▶ WHAT THE TASK REQUIRES: Look at every line below and count those containing "setlength". Answer with the number only.

[Collected data entries]
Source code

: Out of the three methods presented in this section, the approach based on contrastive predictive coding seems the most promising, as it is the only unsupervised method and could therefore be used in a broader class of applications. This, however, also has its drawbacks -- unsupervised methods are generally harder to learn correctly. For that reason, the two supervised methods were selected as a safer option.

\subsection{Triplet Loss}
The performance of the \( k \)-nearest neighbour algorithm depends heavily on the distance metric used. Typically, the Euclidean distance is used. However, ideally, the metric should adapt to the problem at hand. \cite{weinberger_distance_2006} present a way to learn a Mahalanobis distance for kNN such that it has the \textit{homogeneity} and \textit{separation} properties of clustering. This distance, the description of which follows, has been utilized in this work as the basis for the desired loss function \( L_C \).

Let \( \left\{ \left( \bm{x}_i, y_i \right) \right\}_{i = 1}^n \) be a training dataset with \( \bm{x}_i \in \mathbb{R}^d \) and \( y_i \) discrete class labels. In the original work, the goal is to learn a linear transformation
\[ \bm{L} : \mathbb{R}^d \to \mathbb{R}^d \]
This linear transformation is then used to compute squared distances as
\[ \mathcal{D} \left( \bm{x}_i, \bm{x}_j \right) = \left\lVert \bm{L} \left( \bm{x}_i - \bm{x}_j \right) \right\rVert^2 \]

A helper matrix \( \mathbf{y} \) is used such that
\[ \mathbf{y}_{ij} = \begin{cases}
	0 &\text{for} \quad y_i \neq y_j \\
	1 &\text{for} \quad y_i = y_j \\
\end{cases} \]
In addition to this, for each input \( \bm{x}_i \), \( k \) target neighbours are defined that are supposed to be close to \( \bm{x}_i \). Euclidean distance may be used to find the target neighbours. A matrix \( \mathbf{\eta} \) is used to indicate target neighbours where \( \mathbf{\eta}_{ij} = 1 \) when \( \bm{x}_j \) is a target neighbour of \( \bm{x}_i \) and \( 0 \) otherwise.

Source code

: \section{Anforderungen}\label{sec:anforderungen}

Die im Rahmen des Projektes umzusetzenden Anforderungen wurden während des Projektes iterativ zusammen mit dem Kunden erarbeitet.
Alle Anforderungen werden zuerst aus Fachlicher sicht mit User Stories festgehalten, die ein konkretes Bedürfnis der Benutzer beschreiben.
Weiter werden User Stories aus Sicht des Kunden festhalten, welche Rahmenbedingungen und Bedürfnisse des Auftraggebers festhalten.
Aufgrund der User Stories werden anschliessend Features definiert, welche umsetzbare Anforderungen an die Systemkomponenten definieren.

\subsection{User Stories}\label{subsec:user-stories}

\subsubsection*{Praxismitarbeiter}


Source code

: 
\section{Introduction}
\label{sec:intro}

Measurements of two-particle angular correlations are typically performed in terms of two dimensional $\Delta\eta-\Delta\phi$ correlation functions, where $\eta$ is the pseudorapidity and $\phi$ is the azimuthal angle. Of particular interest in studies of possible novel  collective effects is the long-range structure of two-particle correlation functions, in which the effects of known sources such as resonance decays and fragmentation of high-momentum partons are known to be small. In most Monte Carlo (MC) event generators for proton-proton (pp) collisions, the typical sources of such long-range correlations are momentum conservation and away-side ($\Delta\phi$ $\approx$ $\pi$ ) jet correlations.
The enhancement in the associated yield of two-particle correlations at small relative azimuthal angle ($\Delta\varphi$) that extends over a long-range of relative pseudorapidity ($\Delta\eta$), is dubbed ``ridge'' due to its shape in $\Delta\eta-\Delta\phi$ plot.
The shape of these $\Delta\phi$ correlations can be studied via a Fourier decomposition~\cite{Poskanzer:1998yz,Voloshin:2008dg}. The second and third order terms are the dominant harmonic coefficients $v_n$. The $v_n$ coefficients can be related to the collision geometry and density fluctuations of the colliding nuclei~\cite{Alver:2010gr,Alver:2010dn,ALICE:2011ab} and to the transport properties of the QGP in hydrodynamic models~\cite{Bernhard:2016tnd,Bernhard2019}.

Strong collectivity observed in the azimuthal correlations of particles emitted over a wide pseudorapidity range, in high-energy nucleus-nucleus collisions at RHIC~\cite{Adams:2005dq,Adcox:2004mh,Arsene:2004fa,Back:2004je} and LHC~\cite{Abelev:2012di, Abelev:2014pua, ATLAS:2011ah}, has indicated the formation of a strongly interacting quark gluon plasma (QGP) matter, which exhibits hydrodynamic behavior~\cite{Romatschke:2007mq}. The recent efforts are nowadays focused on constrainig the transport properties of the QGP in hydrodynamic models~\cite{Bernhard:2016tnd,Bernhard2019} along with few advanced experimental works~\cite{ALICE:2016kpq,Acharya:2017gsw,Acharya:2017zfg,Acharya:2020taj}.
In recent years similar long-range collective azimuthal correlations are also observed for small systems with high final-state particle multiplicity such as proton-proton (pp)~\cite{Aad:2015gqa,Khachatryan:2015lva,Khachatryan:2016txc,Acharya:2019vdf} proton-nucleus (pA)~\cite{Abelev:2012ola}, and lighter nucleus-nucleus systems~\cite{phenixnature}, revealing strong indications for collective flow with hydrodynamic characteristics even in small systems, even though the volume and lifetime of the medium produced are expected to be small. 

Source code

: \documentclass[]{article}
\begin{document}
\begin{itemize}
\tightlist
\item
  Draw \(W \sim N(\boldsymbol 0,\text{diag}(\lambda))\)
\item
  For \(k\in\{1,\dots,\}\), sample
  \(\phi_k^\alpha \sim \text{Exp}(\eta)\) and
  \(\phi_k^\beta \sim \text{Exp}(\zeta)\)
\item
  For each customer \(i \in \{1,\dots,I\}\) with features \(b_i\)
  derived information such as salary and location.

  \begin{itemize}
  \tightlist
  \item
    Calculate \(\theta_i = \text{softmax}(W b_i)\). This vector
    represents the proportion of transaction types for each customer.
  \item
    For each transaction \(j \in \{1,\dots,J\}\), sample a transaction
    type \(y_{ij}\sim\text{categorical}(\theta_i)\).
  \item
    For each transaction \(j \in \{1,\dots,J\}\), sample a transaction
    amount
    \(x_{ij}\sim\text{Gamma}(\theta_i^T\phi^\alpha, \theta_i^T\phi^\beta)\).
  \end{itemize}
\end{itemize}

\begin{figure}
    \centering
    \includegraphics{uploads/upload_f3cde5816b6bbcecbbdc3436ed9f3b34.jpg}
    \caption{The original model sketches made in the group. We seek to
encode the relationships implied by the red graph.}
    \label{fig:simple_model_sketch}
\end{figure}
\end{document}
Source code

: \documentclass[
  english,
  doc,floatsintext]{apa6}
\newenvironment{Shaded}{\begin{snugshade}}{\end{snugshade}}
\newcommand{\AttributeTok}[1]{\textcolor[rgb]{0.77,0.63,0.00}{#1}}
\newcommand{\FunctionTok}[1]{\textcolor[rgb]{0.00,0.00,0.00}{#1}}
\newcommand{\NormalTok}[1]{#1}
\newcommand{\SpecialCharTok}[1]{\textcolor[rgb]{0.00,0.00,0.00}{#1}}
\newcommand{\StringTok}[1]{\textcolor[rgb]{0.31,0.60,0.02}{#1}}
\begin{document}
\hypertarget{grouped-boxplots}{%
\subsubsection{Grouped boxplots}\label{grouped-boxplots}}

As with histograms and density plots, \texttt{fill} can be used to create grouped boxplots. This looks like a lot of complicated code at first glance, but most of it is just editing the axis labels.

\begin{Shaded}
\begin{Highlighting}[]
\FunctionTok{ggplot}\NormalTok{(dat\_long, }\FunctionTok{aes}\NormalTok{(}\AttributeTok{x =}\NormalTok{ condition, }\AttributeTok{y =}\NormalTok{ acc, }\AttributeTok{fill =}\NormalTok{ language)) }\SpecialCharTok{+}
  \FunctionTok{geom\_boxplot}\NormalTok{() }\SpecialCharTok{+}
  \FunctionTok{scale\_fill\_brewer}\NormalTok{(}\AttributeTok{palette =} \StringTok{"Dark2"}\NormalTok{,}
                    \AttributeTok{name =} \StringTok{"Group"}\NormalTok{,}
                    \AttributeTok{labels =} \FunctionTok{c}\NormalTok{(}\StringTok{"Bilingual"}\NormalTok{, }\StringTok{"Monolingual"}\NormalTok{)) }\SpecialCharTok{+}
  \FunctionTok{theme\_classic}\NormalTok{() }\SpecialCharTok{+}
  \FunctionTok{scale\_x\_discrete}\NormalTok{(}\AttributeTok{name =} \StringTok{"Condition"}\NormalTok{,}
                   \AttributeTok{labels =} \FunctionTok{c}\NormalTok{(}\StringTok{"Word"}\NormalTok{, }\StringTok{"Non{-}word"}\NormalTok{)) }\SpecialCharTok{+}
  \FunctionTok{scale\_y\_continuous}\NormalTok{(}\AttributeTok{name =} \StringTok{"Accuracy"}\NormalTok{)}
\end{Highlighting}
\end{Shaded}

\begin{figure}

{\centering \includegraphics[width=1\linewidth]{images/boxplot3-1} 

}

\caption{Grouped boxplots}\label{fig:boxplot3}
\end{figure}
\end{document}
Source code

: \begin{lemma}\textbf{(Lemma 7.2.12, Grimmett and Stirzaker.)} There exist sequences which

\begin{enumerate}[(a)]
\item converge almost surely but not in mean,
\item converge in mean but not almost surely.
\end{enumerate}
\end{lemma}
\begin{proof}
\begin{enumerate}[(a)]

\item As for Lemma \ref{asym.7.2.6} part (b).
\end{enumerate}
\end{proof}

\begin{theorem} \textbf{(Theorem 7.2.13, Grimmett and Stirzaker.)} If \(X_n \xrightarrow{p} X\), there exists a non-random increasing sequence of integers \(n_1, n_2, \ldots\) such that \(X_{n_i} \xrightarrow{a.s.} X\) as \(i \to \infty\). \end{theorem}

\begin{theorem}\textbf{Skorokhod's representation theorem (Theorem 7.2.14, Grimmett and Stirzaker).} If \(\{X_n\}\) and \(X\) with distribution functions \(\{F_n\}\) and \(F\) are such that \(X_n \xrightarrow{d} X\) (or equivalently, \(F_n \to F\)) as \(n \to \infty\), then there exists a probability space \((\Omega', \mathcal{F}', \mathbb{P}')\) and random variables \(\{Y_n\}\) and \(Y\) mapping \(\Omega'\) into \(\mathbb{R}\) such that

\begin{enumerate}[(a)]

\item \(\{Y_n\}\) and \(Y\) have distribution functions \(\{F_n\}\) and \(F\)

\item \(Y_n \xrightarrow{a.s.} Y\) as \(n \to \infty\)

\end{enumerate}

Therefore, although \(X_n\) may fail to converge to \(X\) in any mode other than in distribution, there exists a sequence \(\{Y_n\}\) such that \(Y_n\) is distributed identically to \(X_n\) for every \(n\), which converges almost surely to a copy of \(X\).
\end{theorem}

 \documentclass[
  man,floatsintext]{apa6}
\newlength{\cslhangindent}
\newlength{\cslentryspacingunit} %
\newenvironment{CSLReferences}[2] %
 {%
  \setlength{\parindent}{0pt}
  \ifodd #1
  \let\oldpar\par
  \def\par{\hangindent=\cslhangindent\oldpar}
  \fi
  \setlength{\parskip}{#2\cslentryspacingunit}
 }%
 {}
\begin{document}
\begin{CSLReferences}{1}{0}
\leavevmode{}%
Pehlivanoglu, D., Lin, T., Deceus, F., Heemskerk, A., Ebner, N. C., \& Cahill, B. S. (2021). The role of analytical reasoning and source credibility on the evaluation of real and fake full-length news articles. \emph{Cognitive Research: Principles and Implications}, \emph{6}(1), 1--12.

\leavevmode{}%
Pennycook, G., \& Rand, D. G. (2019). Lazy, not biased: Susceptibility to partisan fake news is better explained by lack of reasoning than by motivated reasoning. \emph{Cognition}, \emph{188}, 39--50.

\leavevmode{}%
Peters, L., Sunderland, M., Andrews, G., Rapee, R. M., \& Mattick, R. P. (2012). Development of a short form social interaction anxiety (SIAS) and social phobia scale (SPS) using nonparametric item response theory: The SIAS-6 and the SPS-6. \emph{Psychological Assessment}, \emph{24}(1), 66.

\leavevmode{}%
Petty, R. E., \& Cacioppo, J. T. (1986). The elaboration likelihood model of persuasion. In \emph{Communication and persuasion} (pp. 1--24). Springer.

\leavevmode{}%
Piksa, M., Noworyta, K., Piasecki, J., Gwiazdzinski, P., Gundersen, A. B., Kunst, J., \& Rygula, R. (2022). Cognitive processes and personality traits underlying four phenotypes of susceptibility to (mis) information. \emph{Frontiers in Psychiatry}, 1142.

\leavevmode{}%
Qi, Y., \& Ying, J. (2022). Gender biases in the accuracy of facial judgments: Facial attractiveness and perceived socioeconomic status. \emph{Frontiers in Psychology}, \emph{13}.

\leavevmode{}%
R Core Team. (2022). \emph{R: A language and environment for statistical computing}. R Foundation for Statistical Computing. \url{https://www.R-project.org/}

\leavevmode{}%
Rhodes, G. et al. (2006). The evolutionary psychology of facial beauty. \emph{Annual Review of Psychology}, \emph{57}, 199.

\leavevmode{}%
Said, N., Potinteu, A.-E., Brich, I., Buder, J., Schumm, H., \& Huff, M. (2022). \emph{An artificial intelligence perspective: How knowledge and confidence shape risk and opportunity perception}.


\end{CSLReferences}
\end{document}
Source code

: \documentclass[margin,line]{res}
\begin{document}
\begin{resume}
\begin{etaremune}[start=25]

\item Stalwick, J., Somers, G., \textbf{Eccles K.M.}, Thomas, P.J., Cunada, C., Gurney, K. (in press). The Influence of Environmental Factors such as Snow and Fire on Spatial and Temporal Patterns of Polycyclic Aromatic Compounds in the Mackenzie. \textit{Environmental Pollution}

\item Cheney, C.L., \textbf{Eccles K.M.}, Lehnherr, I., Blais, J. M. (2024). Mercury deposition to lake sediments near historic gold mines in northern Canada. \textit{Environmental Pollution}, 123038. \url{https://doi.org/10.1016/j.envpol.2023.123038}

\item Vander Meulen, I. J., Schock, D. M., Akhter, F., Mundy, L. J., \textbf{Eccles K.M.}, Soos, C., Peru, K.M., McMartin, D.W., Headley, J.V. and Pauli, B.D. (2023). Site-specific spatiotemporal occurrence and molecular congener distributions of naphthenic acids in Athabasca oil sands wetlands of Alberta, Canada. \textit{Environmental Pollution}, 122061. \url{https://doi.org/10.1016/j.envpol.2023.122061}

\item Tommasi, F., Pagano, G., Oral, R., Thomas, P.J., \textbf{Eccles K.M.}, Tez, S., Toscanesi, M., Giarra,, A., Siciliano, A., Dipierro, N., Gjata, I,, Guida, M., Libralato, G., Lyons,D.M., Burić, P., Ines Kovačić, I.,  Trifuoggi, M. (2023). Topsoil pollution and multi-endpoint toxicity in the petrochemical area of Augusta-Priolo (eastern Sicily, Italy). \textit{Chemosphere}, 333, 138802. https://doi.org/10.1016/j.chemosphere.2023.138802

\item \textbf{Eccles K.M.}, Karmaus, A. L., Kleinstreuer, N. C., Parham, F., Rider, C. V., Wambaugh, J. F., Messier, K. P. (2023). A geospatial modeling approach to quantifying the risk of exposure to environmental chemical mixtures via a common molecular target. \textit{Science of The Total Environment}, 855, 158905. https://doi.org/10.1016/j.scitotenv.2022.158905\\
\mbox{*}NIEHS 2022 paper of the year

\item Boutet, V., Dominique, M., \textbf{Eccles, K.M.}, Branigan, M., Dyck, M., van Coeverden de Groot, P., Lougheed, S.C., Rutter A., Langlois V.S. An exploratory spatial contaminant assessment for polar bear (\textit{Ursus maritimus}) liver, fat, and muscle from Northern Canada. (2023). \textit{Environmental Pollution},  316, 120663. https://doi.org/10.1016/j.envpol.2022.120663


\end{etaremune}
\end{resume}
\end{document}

▶ RESPONSE AREA: 2